## What is required
An exact copy of every entry is the required answer.

## Extracted data entries

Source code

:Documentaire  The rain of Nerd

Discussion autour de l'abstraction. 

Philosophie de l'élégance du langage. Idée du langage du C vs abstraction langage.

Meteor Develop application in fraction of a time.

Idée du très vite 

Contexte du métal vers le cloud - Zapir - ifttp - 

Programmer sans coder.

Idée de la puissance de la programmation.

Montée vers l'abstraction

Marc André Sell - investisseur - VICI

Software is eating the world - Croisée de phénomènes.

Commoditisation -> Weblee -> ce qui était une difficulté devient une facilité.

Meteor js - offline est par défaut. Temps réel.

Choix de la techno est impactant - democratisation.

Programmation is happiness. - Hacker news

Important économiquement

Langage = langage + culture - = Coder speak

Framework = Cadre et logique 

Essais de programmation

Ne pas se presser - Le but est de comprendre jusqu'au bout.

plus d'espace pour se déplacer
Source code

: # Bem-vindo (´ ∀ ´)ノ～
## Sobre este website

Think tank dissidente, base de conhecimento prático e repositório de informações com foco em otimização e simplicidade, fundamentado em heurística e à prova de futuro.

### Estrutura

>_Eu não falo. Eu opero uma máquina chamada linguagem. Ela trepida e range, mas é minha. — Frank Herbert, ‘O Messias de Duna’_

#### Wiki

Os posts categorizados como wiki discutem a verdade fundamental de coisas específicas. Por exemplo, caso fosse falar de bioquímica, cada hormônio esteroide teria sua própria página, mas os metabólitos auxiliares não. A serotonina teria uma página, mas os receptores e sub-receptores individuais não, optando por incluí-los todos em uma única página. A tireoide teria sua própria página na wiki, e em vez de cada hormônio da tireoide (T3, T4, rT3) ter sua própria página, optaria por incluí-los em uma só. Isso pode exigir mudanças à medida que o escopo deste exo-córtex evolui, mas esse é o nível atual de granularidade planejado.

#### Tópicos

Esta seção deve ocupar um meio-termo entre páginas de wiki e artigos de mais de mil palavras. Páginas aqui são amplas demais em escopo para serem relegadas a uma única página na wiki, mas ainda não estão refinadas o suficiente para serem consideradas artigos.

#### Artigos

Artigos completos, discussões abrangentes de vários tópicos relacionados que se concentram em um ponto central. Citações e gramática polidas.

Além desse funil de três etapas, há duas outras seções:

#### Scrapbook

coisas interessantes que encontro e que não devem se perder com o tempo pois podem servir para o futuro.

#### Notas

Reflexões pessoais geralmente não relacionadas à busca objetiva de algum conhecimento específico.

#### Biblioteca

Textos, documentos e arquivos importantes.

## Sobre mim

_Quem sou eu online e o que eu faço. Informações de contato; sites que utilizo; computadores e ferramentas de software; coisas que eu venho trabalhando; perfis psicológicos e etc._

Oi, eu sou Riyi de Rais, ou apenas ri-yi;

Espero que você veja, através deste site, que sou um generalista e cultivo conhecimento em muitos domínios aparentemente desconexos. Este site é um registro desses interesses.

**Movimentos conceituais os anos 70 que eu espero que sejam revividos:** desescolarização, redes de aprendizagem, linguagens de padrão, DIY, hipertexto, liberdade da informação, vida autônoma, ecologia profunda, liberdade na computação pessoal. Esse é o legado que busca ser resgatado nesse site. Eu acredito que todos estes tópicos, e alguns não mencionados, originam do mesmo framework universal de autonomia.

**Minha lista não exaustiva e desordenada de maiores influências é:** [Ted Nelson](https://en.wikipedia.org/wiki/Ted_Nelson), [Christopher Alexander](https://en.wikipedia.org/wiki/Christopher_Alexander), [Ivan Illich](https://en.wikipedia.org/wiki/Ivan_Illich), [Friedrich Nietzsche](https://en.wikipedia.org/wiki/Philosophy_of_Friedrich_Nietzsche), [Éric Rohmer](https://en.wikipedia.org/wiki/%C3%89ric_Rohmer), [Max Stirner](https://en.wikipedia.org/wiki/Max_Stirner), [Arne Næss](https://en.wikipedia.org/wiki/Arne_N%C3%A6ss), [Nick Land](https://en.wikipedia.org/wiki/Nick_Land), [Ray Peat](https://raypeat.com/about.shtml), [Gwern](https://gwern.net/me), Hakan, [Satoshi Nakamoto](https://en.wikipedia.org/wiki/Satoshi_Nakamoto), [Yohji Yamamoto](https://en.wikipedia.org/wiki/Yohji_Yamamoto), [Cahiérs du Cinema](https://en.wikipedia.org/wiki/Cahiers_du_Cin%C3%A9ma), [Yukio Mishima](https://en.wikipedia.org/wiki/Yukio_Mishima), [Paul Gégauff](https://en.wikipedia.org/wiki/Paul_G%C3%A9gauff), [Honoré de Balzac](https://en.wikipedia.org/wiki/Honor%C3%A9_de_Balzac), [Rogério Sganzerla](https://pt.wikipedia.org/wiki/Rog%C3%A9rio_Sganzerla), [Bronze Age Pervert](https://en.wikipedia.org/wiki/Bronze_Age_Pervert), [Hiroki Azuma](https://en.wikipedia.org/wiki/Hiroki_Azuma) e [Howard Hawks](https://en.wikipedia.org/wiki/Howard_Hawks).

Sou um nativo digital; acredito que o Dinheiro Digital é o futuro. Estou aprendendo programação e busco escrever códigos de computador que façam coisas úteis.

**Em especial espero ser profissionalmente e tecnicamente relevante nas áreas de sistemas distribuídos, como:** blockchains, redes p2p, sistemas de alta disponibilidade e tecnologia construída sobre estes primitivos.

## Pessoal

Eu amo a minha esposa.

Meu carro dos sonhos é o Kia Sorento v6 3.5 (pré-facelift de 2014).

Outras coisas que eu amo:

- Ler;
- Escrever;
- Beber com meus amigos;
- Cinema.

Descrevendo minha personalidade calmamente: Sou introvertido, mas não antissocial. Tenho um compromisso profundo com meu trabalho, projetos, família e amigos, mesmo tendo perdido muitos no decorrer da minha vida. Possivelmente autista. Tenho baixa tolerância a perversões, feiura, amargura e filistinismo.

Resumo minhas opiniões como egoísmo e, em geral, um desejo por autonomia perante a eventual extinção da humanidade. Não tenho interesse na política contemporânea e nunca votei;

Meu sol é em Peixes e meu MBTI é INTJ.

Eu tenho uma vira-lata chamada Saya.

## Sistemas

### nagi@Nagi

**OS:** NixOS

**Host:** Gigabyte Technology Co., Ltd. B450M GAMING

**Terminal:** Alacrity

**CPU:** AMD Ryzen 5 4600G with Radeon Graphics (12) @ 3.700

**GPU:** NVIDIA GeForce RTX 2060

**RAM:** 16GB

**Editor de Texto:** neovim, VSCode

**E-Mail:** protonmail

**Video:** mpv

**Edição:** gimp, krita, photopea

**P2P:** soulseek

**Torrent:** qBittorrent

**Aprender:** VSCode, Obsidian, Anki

## Output for this task
Source code

:Documentaire  The rain of Nerd

Discussion autour de l'abstraction. 

Philosophie de l'élégance du langage. Idée du langage du C vs abstraction langage.

Meteor Develop application in fraction of a time.

Idée du très vite 

Contexte du métal vers le cloud - Zapir - ifttp - 

Programmer sans coder.

Idée de la puissance de la programmation.

Montée vers l'abstraction

Marc André Sell - investisseur - VICI

Software is eating the world - Croisée de phénomènes.

Commoditisation -> Weblee -> ce qui était une difficulté devient une facilité.

Meteor js - offline est par défaut. Temps réel.

Choix de la techno est impactant - democratisation.

Programmation is happiness. - Hacker news

Important économiquement

Langage = langage + culture - = Coder speak

Framework = Cadre et logique 

Essais de programmation

Ne pas se presser - Le but est de comprendre jusqu'au bout.

plus d'espace pour se déplacer
Source code

: # Bem-vindo (´ ∀ ´)ノ～
## Sobre este website

Think tank dissidente, base de conhecimento prático e repositório de informações com foco em otimização e simplicidade, fundamentado em heurística e à prova de futuro.

### Estrutura

>_Eu não falo. Eu opero uma máquina chamada linguagem. Ela trepida e range, mas é minha. — Frank Herbert, ‘O Messias de Duna’_

#### Wiki

Os posts categorizados como wiki discutem a verdade fundamental de coisas específicas. Por exemplo, caso fosse falar de bioquímica, cada hormônio esteroide teria sua própria página, mas os metabólitos auxiliares não. A serotonina teria uma página, mas os receptores e sub-receptores individuais não, optando por incluí-los todos em uma única página. A tireoide teria sua própria página na wiki, e em vez de cada hormônio da tireoide (T3, T4, rT3) ter sua própria página, optaria por incluí-los em uma só. Isso pode exigir mudanças à medida que o escopo deste exo-córtex evolui, mas esse é o nível atual de granularidade planejado.

#### Tópicos

Esta seção deve ocupar um meio-termo entre páginas de wiki e artigos de mais de mil palavras. Páginas aqui são amplas demais em escopo para serem relegadas a uma única página na wiki, mas ainda não estão refinadas o suficiente para serem consideradas artigos.

#### Artigos

Artigos completos, discussões abrangentes de vários tópicos relacionados que se concentram em um ponto central. Citações e gramática polidas.

Além desse funil de três etapas, há duas outras seções:

#### Scrapbook

coisas interessantes que encontro e que não devem se perder com o tempo pois podem servir para o futuro.

#### Notas

Reflexões pessoais geralmente não relacionadas à busca objetiva de algum conhecimento específico.

#### Biblioteca

Textos, documentos e arquivos importantes.

## Sobre mim

_Quem sou eu online e o que eu faço. Informações de contato; sites que utilizo; computadores e ferramentas de software; coisas que eu venho trabalhando; perfis psicológicos e etc._

Oi, eu sou Riyi de Rais, ou apenas ri-yi;

Espero que você veja, através deste site, que sou um generalista e cultivo conhecimento em muitos domínios aparentemente desconexos. Este site é um registro desses interesses.

**Movimentos conceituais os anos 70 que eu espero que sejam revividos:** desescolarização, redes de aprendizagem, linguagens de padrão, DIY, hipertexto, liberdade da informação, vida autônoma, ecologia profunda, liberdade na computação pessoal. Esse é o legado que busca ser resgatado nesse site. Eu acredito que todos estes tópicos, e alguns não mencionados, originam do mesmo framework universal de autonomia.

**Minha lista não exaustiva e desordenada de maiores influências é:** [Ted Nelson](https://en.wikipedia.org/wiki/Ted_Nelson), [Christopher Alexander](https://en.wikipedia.org/wiki/Christopher_Alexander), [Ivan Illich](https://en.wikipedia.org/wiki/Ivan_Illich), [Friedrich Nietzsche](https://en.wikipedia.org/wiki/Philosophy_of_Friedrich_Nietzsche), [Éric Rohmer](https://en.wikipedia.org/wiki/%C3%89ric_Rohmer), [Max Stirner](https://en.wikipedia.org/wiki/Max_Stirner), [Arne Næss](https://en.wikipedia.org/wiki/Arne_N%C3%A6ss), [Nick Land](https://en.wikipedia.org/wiki/Nick_Land), [Ray Peat](https://raypeat.com/about.shtml), [Gwern](https://gwern.net/me), Hakan, [Satoshi Nakamoto](https://en.wikipedia.org/wiki/Satoshi_Nakamoto), [Yohji Yamamoto](https://en.wikipedia.org/wiki/Yohji_Yamamoto), [Cahiérs du Cinema](https://en.wikipedia.org/wiki/Cahiers_du_Cin%C3%A9ma), [Yukio Mishima](https://en.wikipedia.org/wiki/Yukio_Mishima), [Paul Gégauff](https://en.wikipedia.org/wiki/Paul_G%C3%A9gauff), [Honoré de Balzac](https://en.wikipedia.org/wiki/Honor%C3%A9_de_Balzac), [Rogério Sganzerla](https://pt.wikipedia.org/wiki/Rog%C3%A9rio_Sganzerla), [Bronze Age Pervert](https://en.wikipedia.org/wiki/Bronze_Age_Pervert), [Hiroki Azuma](https://en.wikipedia.org/wiki/Hiroki_Azuma) e [Howard Hawks](https://en.wikipedia.org/wiki/Howard_Hawks).

Sou um nativo digital; acredito que o Dinheiro Digital é o futuro. Estou aprendendo programação e busco escrever códigos de computador que façam coisas úteis.

**Em especial espero ser profissionalmente e tecnicamente relevante nas áreas de sistemas distribuídos, como:** blockchains, redes p2p, sistemas de alta disponibilidade e tecnologia construída sobre estes primitivos.

## Pessoal

Eu amo a minha esposa.

Meu carro dos sonhos é o Kia Sorento v6 3.5 (pré-facelift de 2014).

Outras coisas que eu amo:

- Ler;
- Escrever;
- Beber com meus amigos;
- Cinema.

Descrevendo minha personalidade calmamente: Sou introvertido, mas não antissocial. Tenho um compromisso profundo com meu trabalho, projetos, família e amigos, mesmo tendo perdido muitos no decorrer da minha vida. Possivelmente autista. Tenho baixa tolerância a perversões, feiura, amargura e filistinismo.

Resumo minhas opiniões como egoísmo e, em geral, um desejo por autonomia perante a eventual extinção da humanidade. Não tenho interesse na política contemporânea e nunca votei;

Meu sol é em Peixes e meu MBTI é INTJ.

Eu tenho uma vira-lata chamada Saya.

## Sistemas

### nagi@Nagi

**OS:** NixOS

**Host:** Gigabyte Technology Co., Ltd. B450M GAMING

**Terminal:** Alacrity

**CPU:** AMD Ryzen 5 4600G with Radeon Graphics (12) @ 3.700

**GPU:** NVIDIA GeForce RTX 2060

**RAM:** 16GB

**Editor de Texto:** neovim, VSCode

**E-Mail:** protonmail

**Video:** mpv

**Edição:** gimp, krita, photopea

**P2P:** soulseek

**Torrent:** qBittorrent

**Aprender:** VSCode, Obsidian, Anki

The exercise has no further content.